**WORK INSTRUCTIONS**
Only a number is wanted: how many lines in these records contain the word "squarea"?

**DATA FOR REVIEW**
=-=-=-=-=
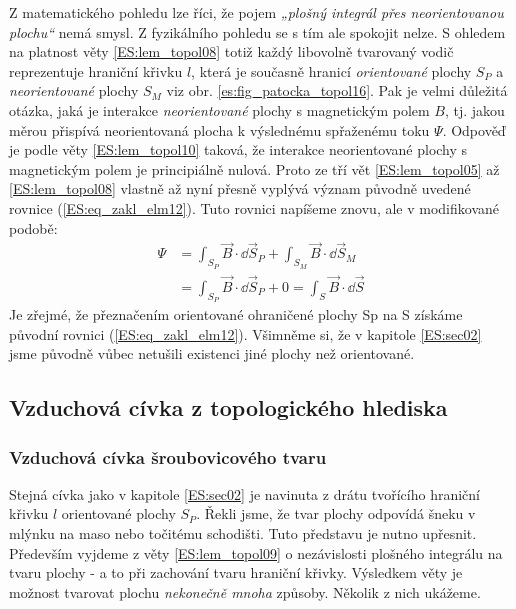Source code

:       Z matematického pohledu lze říci, že pojem \emph{„plošný integrál přes neorientovanou 
      plochu“} nemá smysl. Z fyzikálního pohledu se s tím ale spokojit nelze. S ohledem na platnost 
      věty \ref{ES:lem_topol08} totiž každý libovolně tvarovaný vodič reprezentuje hraniční křivku 
      \(l\), která je současně hranicí \emph{orientované} plochy \(S_P\) a \emph{neorientované} 
      plochy \(S_M\) viz obr. \ref{es:fig_patocka_topol16}. Pak je velmi důležitá otázka, jaká je 
      interakce \emph{neorientované} plochy s magnetickým polem \(B\), tj. jakou měrou přispívá 
      neorientovaná plocha k výslednému spřaženému toku \(\Psi\). Odpověď je podle věty 
      \ref{ES:lem_topol10} taková, že interakce neorientované plochy s magnetickým polem je 
      principiálně nulová. Proto ze tří vět \ref{ES:lem_topol05} až \ref{ES:lem_topol08} vlastně až 
      nyní přesně vyplývá význam původně uvedené rovnice (\ref{ES:eq_zakl_elm12}). Tuto rovnici 
      napíšeme znovu, ale v modifikované podobě:
      \begin{align}\label{ES:eq_topol18}
        \Psi &= \int_{S_P}\vec{B}\cdot \dd{\vec{S}}_P + \int_{S_M}\vec{B}\cdot \dd{\vec{S}}_M \nonumber \\
             &= \int_{S_P}\vec{B}\cdot \dd{\vec{S}}_P + 0 
              = \int_{S}\vec{B}\cdot \dd{\vec{S}}
      \end{align}
      Je zřejmé, že přeznačením orientované ohraničené plochy Sp na S získáme původní rovnici 
      (\ref{ES:eq_zakl_elm12}). Všimněme si, že v kapitole \ref{ES:sec02} jsme původně vůbec 
      netušili existenci jiné plochy než orientované.
    
    \subsection{Vzduchová cívka z topologického hlediska}\label{teo:IchapIIsecIIsubV}
      \subsubsection{Vzduchová cívka šroubovicového tvaru}        
        Stejná cívka jako v kapitole \ref{ES:sec02} je navinuta z drátu tvořícího hraniční křivku 
        \(l\) orientované plochy \(S_P\). Řekli jsme, že tvar plochy odpovídá šneku v mlýnku na 
        maso nebo točitému schodišti. Tuto představu je nutno upřesnit. Především vyjdeme z věty 
        \ref{ES:lem_topol09} o nezávislosti plošného integrálu na tvaru plochy - a to při zachování 
        tvaru hraniční křivky. Výsledkem věty je možnost tvarovat plochu \emph{nekonečně mnoha} 
        způsoby. Několik z nich ukážeme.

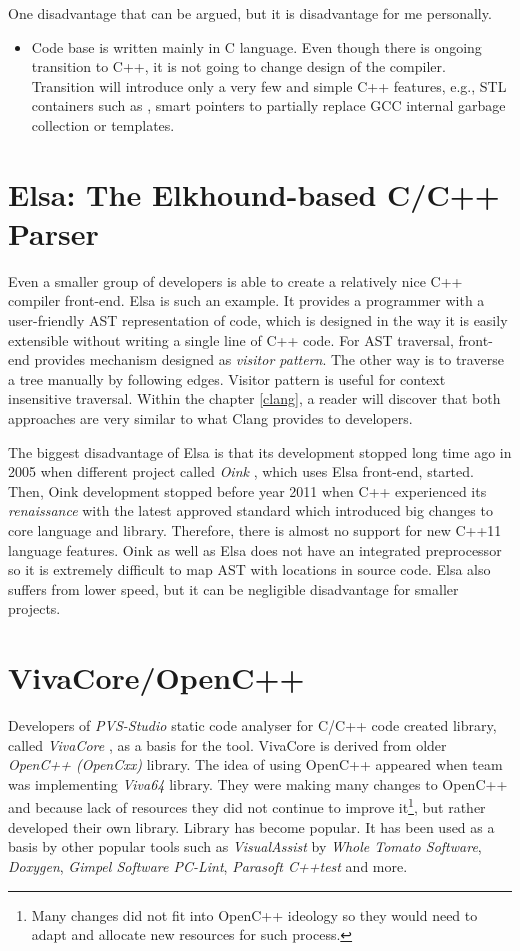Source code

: One disadvantage that can be argued, but it is disadvantage for me personally.

\begin{itemize}
\item Code base is written mainly in C language. Even though there is ongoing transition to C++, it is not going to change design of the compiler. Transition will introduce only a very few and simple C++ features, e.g., STL containers such as , smart pointers to partially replace GCC internal garbage collection or templates.
\end{itemize}

\section{Elsa: The Elkhound-based C/C++ Parser}
Even a smaller group of developers is able to create a relatively nice C++ compiler front-end. Elsa \cite{elsa} is such an example. It provides a programmer with a user-friendly AST representation of code, which is designed in the way it is easily extensible without writing a single line of C++ code. For AST traversal, front-end provides mechanism designed as \emph{visitor pattern}. The other way is to traverse a tree manually by following edges. Visitor pattern is useful for context insensitive traversal. Within the chapter \ref{clang}, a reader will discover that both approaches are very similar to what Clang provides to developers.

The biggest disadvantage of Elsa is that its development stopped long time ago in 2005 when different project called \emph{Oink} \cite{oink}, which uses Elsa front-end, started. Then, Oink development stopped before year 2011 when C++ experienced its \textit{renaissance} with the latest approved standard which introduced big changes to core language and library. Therefore, there is almost no support for new C++11 language features. Oink as well as Elsa does not have an integrated preprocessor so it is extremely difficult to map AST with locations in source code. Elsa also suffers from lower speed, but it can be negligible disadvantage for smaller projects.

\section{VivaCore/OpenC++}
Developers of \emph{PVS-Studio} \cite{pvs-studio} static code analyser for C/C++ code created library, called \emph{VivaCore} \cite{vivacore}, as a basis for the tool. VivaCore is derived from older \emph{OpenC++ (OpenCxx)} \cite{opencxx} library. The idea of using OpenC++ appeared when team was implementing \emph{Viva64} \cite{vivacore} library. They were making many changes to OpenC++ and because lack of resources they did not continue to improve it\footnote{Many changes did not fit into OpenC++ ideology so they would need to adapt and allocate new resources for such process.}, but rather developed their own library. Library has become popular. It has been used as a basis by other popular tools such as  \emph{VisualAssist} by \emph{Whole Tomato Software}, \emph{Doxygen}, \emph{Gimpel Software PC-Lint}, \emph{Parasoft C++test} and more.

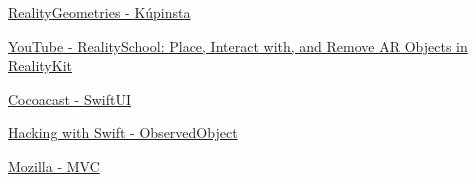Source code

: \documentclass{report}
\begin{document}
\hyperlink{https://github.com/maxxfrazer/RealityGeometries}{RealityGeometries - Kúpinsta}

\hyperlink{https://www.youtube.com/watch?v=itGRaAryUxA}{YouTube - RealitySchool: Place, Interact with, and Remove AR Objects in RealityKit}

\hyperlink{https://cocoacasts.com/swiftui-fundamentals-what-is-swiftui}{Cocoacast - SwiftUI}

\hyperlink{https://www.hackingwithswift.com/quick-start/swiftui/how-to-use-observedobject-to-manage-state-from-external-objects}{Hacking with Swift - ObservedObject}

\hyperlink{https://developer.mozilla.org/en-US/docs/Glossary/MVC}{Mozilla - MVC}
\end{document}
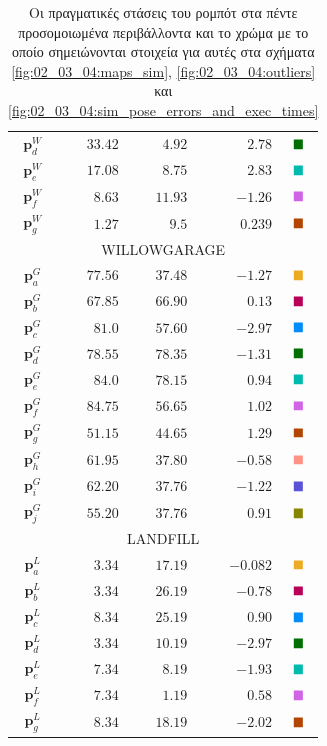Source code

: \begin{table}
\begin{tabular} {c|rrrc}
    $\bm{p}_d^W$   & $33.42$   & $4.92$    & $2.78$          & $\squared$ \\
    $\bm{p}_e^W$   & $17.08$   & $8.75$    & $2.83$          & $\squaree$ \\
    $\bm{p}_f^W$   & $8.63$    & $11.93$   & $-1.26$         & $\squaref$ \\
    $\bm{p}_g^W$   & $1.27$    & $9.5$     & $0.239$         & $\squareg$ \\ \midrule
    \multicolumn{5}{c}{WILLOWGARAGE}                                      \\ \midrule
    $\bm{p}_a^G$   & $77.56$   & $37.48$   & $-1.27$         & $\squarea$ \\
    $\bm{p}_b^G$   & $67.85$   & $66.90$   & $0.13$          & $\squareb$ \\
    $\bm{p}_c^G$   & $81.0$    & $57.60$   & $-2.97$         & $\squarec$ \\
    $\bm{p}_d^G$   & $78.55$   & $78.35$   & $-1.31$         & $\squared$ \\
    $\bm{p}_e^G$   & $84.0$    & $78.15$   & $0.94$          & $\squaree$ \\
    $\bm{p}_f^G$   & $84.75$   & $56.65$   & $1.02$          & $\squaref$ \\
    $\bm{p}_g^G$   & $51.15$   & $44.65$   & $1.29$          & $\squareg$ \\
    $\bm{p}_h^G$   & $61.95$   & $37.80$   & $-0.58$         & $\squareh$ \\
    $\bm{p}_i^G$   & $62.20$   & $37.76$   & $-1.22$         & $\squarei$ \\
    $\bm{p}_j^G$   & $55.20$   & $37.76$   & $0.91$          & $\squarej$ \\ \midrule
    \multicolumn{5}{c}{LANDFILL}                                          \\ \midrule
    $\bm{p}_a^L$   & $3.34$    & $17.19$   & $-0.082$        & $\squarea$ \\
    $\bm{p}_b^L$   & $3.34$    & $26.19$   & $-0.78$         & $\squareb$ \\
    $\bm{p}_c^L$   & $8.34$    & $25.19$   & $0.90$          & $\squarec$ \\
    $\bm{p}_d^L$   & $3.34$    & $10.19$   & $-2.97$         & $\squared$ \\
    $\bm{p}_e^L$   & $7.34$    & $8.19$    & $-1.93$         & $\squaree$ \\
    $\bm{p}_f^L$   & $7.34$    & $1.19$    & $0.58$          & $\squaref$ \\
    $\bm{p}_g^L$   & $8.34$    & $18.19$   & $-2.02$         & $\squareg$ \\ \bottomrule
  \end{tabular}
  \caption{\small Οι πραγματικές στάσεις του ρομπότ στα πέντε προσομοιωμένα
           περιβάλλοντα και το χρώμα με το οποίο σημειώνονται στοιχεία για
           αυτές στα σχήματα \ref{fig:02_03_04:maps_sim},
           \ref{fig:02_03_04:outliers} και
           \ref{fig:02_03_04:sim_pose_errors_and_exec_times}}
  \label{tbl:02_03_04:true_poses_simulation}
\end{table}




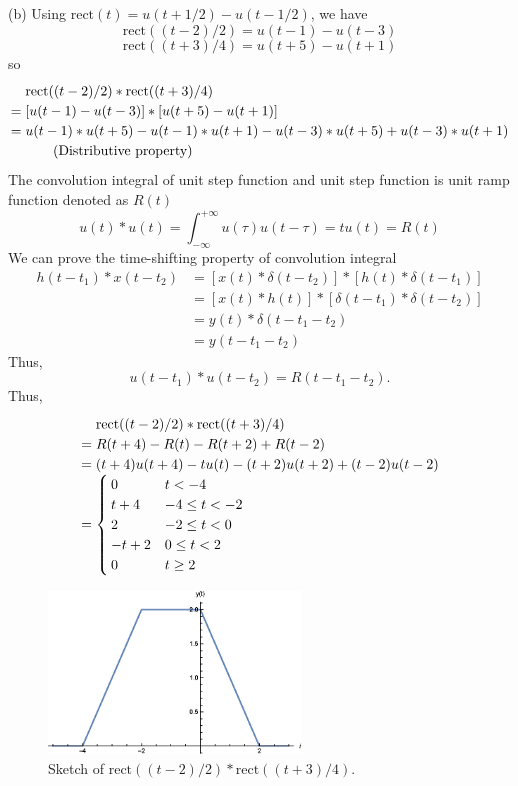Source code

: \documentclass[a4paper]{article}
\begin{document}
(b) Using $\text{rect}(t)=u(t+1/2)-u(t-1/2)$, we have
$$\text{rect}((t-2)/2)=u(t-1)-u(t-3)$$
$$\text{rect}((t+3)/4)=u(t+5)-u(t+1)$$
so
\[\arraycolsep=1.4pt\def\arraystretch{1.2}
\begin{array}{ll}
    &\text{rect}((t-2)/2)*\text{rect}((t+3)/4)\\
    =&[u(t-1)-u(t-3)]*[u(t+5)-u(t+1)]\\
    =&u(t-1)*u(t+5)-u(t-1)*u(t+1)-u(t-3)*u(t+5)+u(t-3)*u(t+1)\\
    &\qquad\text{(Distributive property)}
\end{array}
\]
The convolution integral of unit step function and unit step function is unit ramp function denoted as $R(t)$
$$u(t)*u(t)=\int_{-\infty}^{+\infty}u(\tau)u(t-\tau)=tu(t)=R(t)$$
We can prove the time-shifting property of convolution integral
\begin{align*}
    h(t-t_1)*x(t-t_2)&=[x(t)*\delta(t-t_2)]*[h(t)*\delta(t-t_1)]\\
    &=[x(t)*h(t)]*[\delta(t-t_1)*\delta(t-t_2)]\\
    &=y(t)*\delta(t-t_1-t_2)\\
    &=y(t-t_1-t_2)
\end{align*}
Thus,
$$u(t-t_1)*u(t-t_2)=R(t-t_1-t_2).$$
Thus,
\[\arraycolsep=1.4pt\def\arraystretch{1.2}
\begin{array}{ll}
    &\text{rect}((t-2)/2)*\text{rect}((t+3)/4)\\
    =&R(t+4)-R(t)-R(t+2)+R(t-2)\\
    =&(t+4)u(t+4)-tu(t)-(t+2)u(t+2)+(t-2)u(t-2)\\
    =&%
        \begin{cases}
            0&{t<-4}\\
            t+4&{-4\leq t<-2}\\
            2&{-2\leq t<0}\\
            -t+2&{0\leq t<2}\\
            0&{t\geq2}
        \end{cases}
\end{array}
\]
\begin{figure}[H]
    \begin{center}
        \includegraphics[width=0.6\textwidth]{4(b).eps}
    \end{center}
    \caption{Sketch of $\text{rect}((t-2)/2)*\text{rect}((t+3)/4)$.}
\end{figure}
\end{document}
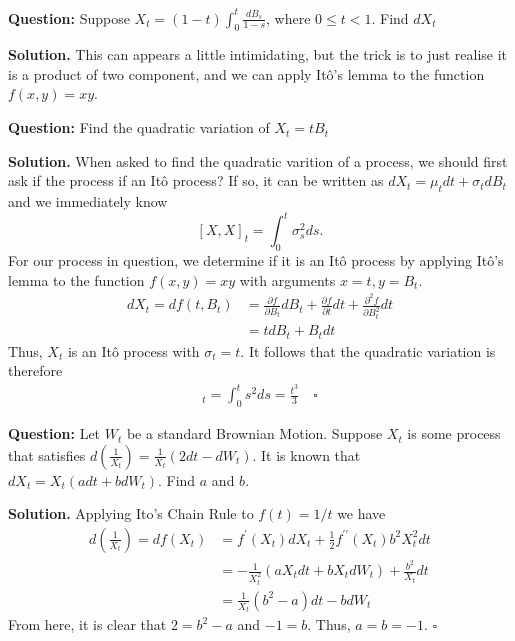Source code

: \documentclass{article}
\begin{document}
\begin{tcolorbox}[colframe=black,colback=gray!5,boxrule=0.5pt]
\textbf{Question:} Suppose $X_t = (1-t)\int_0^t\frac{dB_s}{1-s}$, where $0\leq t<1$. Find $dX_t$
\end{tcolorbox}
\textbf{Solution.} This can appears a little intimidating, but the trick is to just realise it is a product of two component, and we can apply Itô's lemma to the function $f(x,y) = xy$.


\begin{tcolorbox}[colframe=black,colback=gray!5,boxrule=0.5pt]
\textbf{Question:} Find the quadratic variation of $X_t = tB_t$
\end{tcolorbox}
\textbf{Solution.} When asked to find the quadratic varition of a process, we should first ask if the process if an Itô process? If so, it can be written as $dX_t = \mu_t dt + \sigma_t dB_t$ and we immediately know 
$$[X, X]_t = \int_0^t\sigma_s^2ds.$$
For our process in question, we determine if it is an Itô process by applying Itô's lemma to the function $f(x,y) = xy$ with arguments $x=t, y=B_t$. 
\begin{align*}
    dX_t = df(t,B_t) &= \frac{\partial f}{\partial B_t}dB_t + \frac{\partial f}{\partial t}dt + \frac{\partial^2 f}{\partial B_t^2}dt \\
    &=tdB_t + B_tdt
\end{align*}
Thus, $X_t$ is an Itô process with $\sigma_t = t$. It follows that the quadratic variation is therefore
\begin{align*}
    [X,X]_t = \int_0^t s^2ds = \frac{t^3}{3} \quad \square
\end{align*}

\begin{tcolorbox}[colframe=black,colback=gray!5,boxrule=0.5pt]
\textbf{Question:} Let $W_t$ be a standard Brownian Motion. Suppose $X_t$ is some process that satisfies $d(\frac{1}{X_t}) = \frac{1}{X_t}(2dt-dW_t)$. It is known that $dX_t = X_t(adt + bdW_t)$. Find $a$ and $b$.
\end{tcolorbox}
\textbf{Solution.} Applying Ito's Chain Rule to $f(t) = 1/t$ we have 
\begin{align*}
    d\left(\frac{1}{X_t}\right) = df(X_t) &=  f^\prime(X_t)dX_t + \frac{1}{2}f^{\prime\prime}(X_t)b^2X_t^2dt \\
    &= -\frac{1}{X_t^2}(aX_tdt + bX_tdW_t) + \frac{b^2}{X_t}dt \\
&= \frac{1}{X_t}(b^2-a)dt-bdW_t
\end{align*}
From here, it is clear that $2 = b^2-a$ and $-1 = b$. Thus, $a=b=-1$. $\square$
\end{document}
=-=-=-=-=
**ANSWER TO THIS TASK**
2